Bioequivalence of Water-Soluble Progesterone Injection (GenSci070) in Healthy Chinese Postmenopausal Women Volunteers

•GenSci070 is a water-soluble progesterone injection.•GenSci070 is bioequivalent to the marketed progesterone injection (Lubion).•GenSci070 exhibits a good safety profile.•GenSci070 provides a new treatment option for patients on China's mainland. To study the pharmacokinetic characteristics of progesterone (GenSci070) in healthy Chinese postmenopausal women volunteers and to evaluate the bioequivalence and safety of GenSci070 and reference formulation. In this randomized, open-label, single-center, single-dose, 2-period, 2-sequence, 2-way crossover study, 50 postmenopausal healthy women were recruited and received a single subcutaneous injection of test (GenSci070) or reference formulation 25 mg, respectively. Plasma progesterone concentrations were measured using liquid chromatography–tandem mass spectrometry, and pharmacokinetic parameters were calculated by noncompartmental analysis method using Phoenix WinNonlin 8.3.1 software to evaluate the bioequivalence. The safety profile was evaluated by adverse events, physical examination, vital signs, laboratory tests, 12-lead ECG, etc. The geometric mean ratios (90% CIs) for Cmax, AUC0–t, and AUC0–∞ of the test and reference formulations were 92.70% (87.29%–98.44%), 96.26% (94.02%–98.55%), and 95.46% (93.27%–97.71%), respectively.
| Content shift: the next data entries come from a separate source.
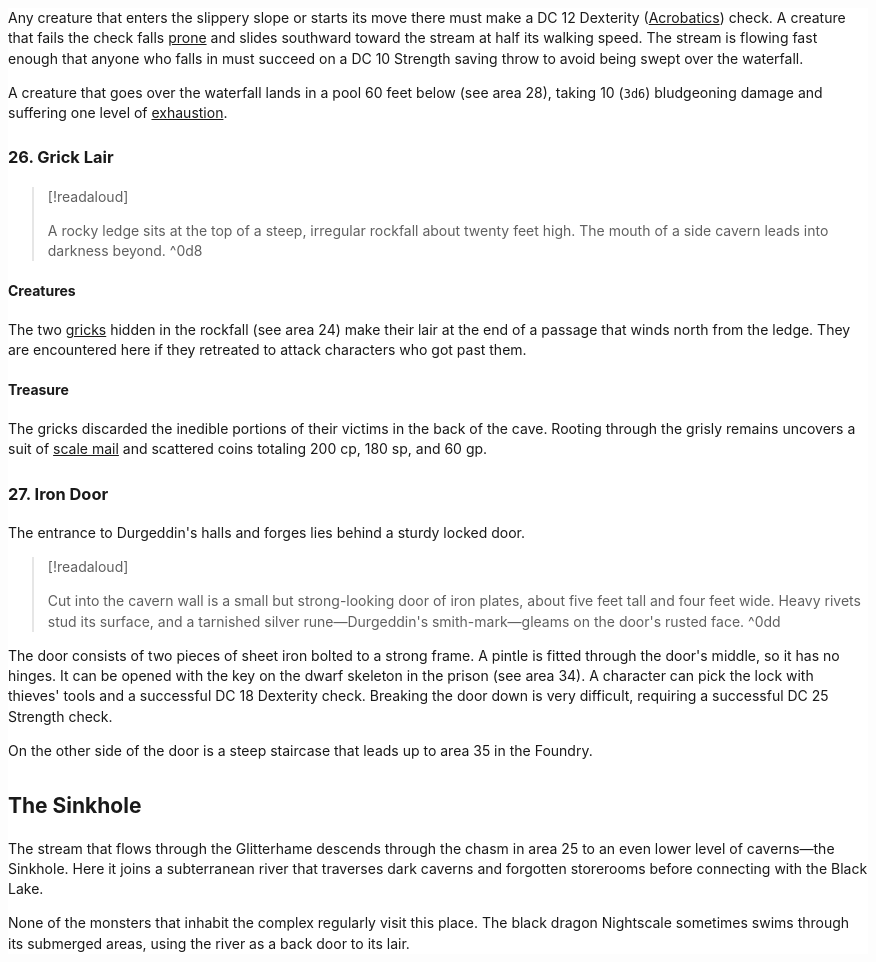 Any creature that enters the slippery slope or starts its move there must make a DC 12 Dexterity ([Acrobatics](/3-Mechanics/CLI/rules/skills.md#Acrobatics)) check. A creature that fails the check falls [prone](/3-Mechanics/CLI/rules/conditions.md#prone) and slides southward toward the stream at half its walking speed. The stream is flowing fast enough that anyone who falls in must succeed on a DC 10 Strength saving throw to avoid being swept over the waterfall.

A creature that goes over the waterfall lands in a pool 60 feet below (see area 28), taking 10 (`3d6`) bludgeoning damage and suffering one level of [exhaustion](/3-Mechanics/CLI/rules/conditions.md#exhaustion).

### 26. Grick Lair

> [!readaloud] 
> 
> A rocky ledge sits at the top of a steep, irregular rockfall about twenty feet high. The mouth of a side cavern leads into darkness beyond.
^0d8

#### Creatures

The two [gricks](/3-Mechanics/CLI/bestiary/monstrosity/grick.md) hidden in the rockfall (see area 24) make their lair at the end of a passage that winds north from the ledge. They are encountered here if they retreated to attack characters who got past them.

#### Treasure

The gricks discarded the inedible portions of their victims in the back of the cave. Rooting through the grisly remains uncovers a suit of [scale mail](/3-Mechanics/CLI/items/scale-mail.md) and scattered coins totaling 200 cp, 180 sp, and 60 gp.

### 27. Iron Door

The entrance to Durgeddin's halls and forges lies behind a sturdy locked door.

> [!readaloud] 
> 
> Cut into the cavern wall is a small but strong-looking door of iron plates, about five feet tall and four feet wide. Heavy rivets stud its surface, and a tarnished silver rune—Durgeddin's smith-mark—gleams on the door's rusted face.
^0dd

The door consists of two pieces of sheet iron bolted to a strong frame. A pintle is fitted through the door's middle, so it has no hinges. It can be opened with the key on the dwarf skeleton in the prison (see area 34). A character can pick the lock with thieves' tools and a successful DC 18 Dexterity check. Breaking the door down is very difficult, requiring a successful DC 25 Strength check.

On the other side of the door is a steep staircase that leads up to area 35 in the Foundry.

## The Sinkhole

The stream that flows through the Glitterhame descends through the chasm in area 25 to an even lower level of caverns—the Sinkhole. Here it joins a subterranean river that traverses dark caverns and forgotten storerooms before connecting with the Black Lake.

None of the monsters that inhabit the complex regularly visit this place. The black dragon Nightscale sometimes swims through its submerged areas, using the river as a back door to its lair.
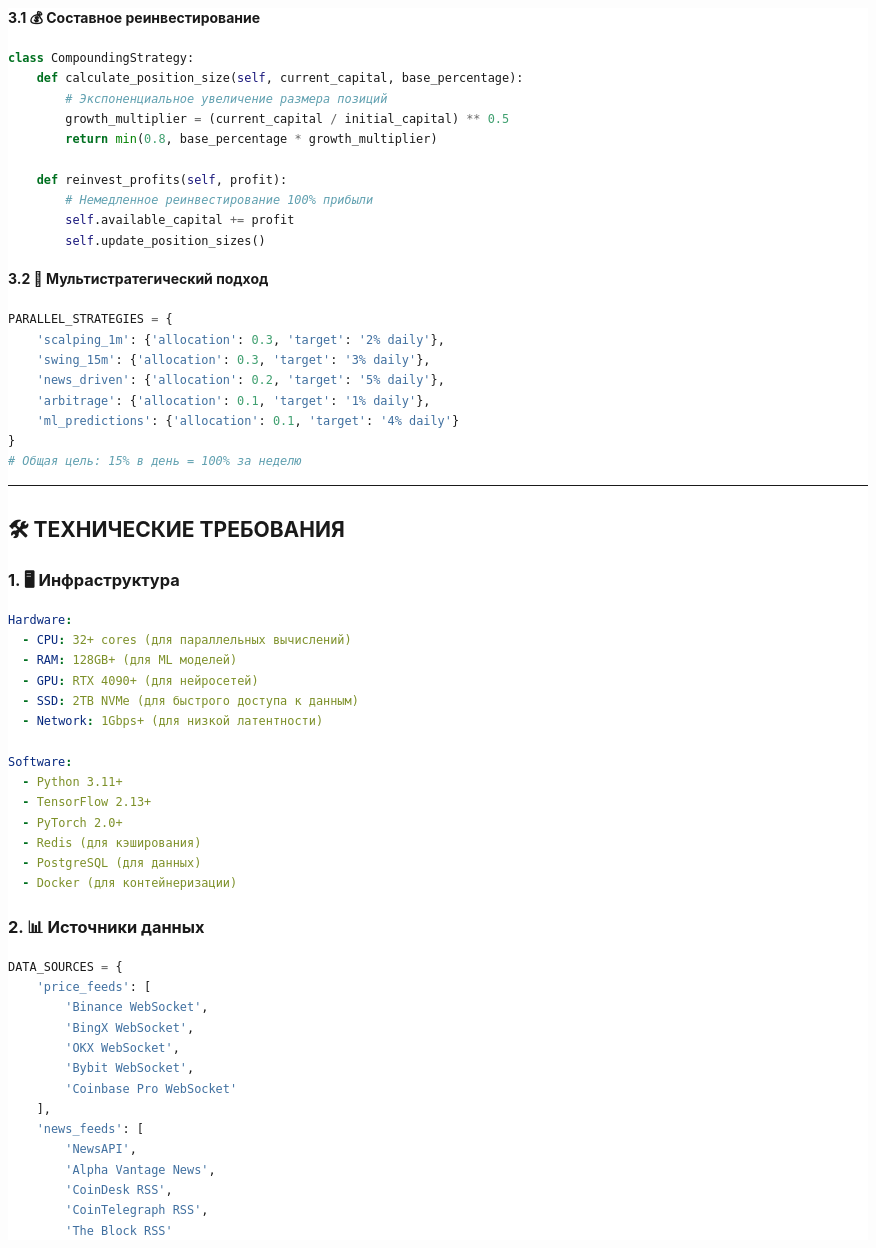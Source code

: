 #### 3.1 💰 Составное реинвестирование
```python
class CompoundingStrategy:
    def calculate_position_size(self, current_capital, base_percentage):
        # Экспоненциальное увеличение размера позиций
        growth_multiplier = (current_capital / initial_capital) ** 0.5
        return min(0.8, base_percentage * growth_multiplier)
    
    def reinvest_profits(self, profit):
        # Немедленное реинвестирование 100% прибыли
        self.available_capital += profit
        self.update_position_sizes()
```

#### 3.2 🎯 Мультистратегический подход
```python
PARALLEL_STRATEGIES = {
    'scalping_1m': {'allocation': 0.3, 'target': '2% daily'},
    'swing_15m': {'allocation': 0.3, 'target': '3% daily'},
    'news_driven': {'allocation': 0.2, 'target': '5% daily'},
    'arbitrage': {'allocation': 0.1, 'target': '1% daily'},
    'ml_predictions': {'allocation': 0.1, 'target': '4% daily'}
}
# Общая цель: 15% в день = 100% за неделю
```

---

## 🛠️ ТЕХНИЧЕСКИЕ ТРЕБОВАНИЯ

### 1. 🖥️ Инфраструктура
```yaml
Hardware:
  - CPU: 32+ cores (для параллельных вычислений)
  - RAM: 128GB+ (для ML моделей)
  - GPU: RTX 4090+ (для нейросетей)
  - SSD: 2TB NVMe (для быстрого доступа к данным)
  - Network: 1Gbps+ (для низкой латентности)

Software:
  - Python 3.11+
  - TensorFlow 2.13+
  - PyTorch 2.0+
  - Redis (для кэширования)
  - PostgreSQL (для данных)
  - Docker (для контейнеризации)
```

### 2. 📊 Источники данных
```python
DATA_SOURCES = {
    'price_feeds': [
        'Binance WebSocket',
        'BingX WebSocket', 
        'OKX WebSocket',
        'Bybit WebSocket',
        'Coinbase Pro WebSocket'
    ],
    'news_feeds': [
        'NewsAPI',
        'Alpha Vantage News',
        'CoinDesk RSS',
        'CoinTelegraph RSS',
        'The Block RSS'
```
They were all within the acceptable bioequivalence range of 80% to 125%. Thirty-one treatment-emergent adverse events occurred in 22 participants (44.0%) who received test formulation and 21 treatment-emergent adverse events occurred in 16 participants (32.0%) who received reference formulation, all events were mild. The water-soluble progesterone injection (GenSci070) demonstrated bioequivalence to the marketed progesterone injection (Lubion) and exhibited a good safety profile in this study.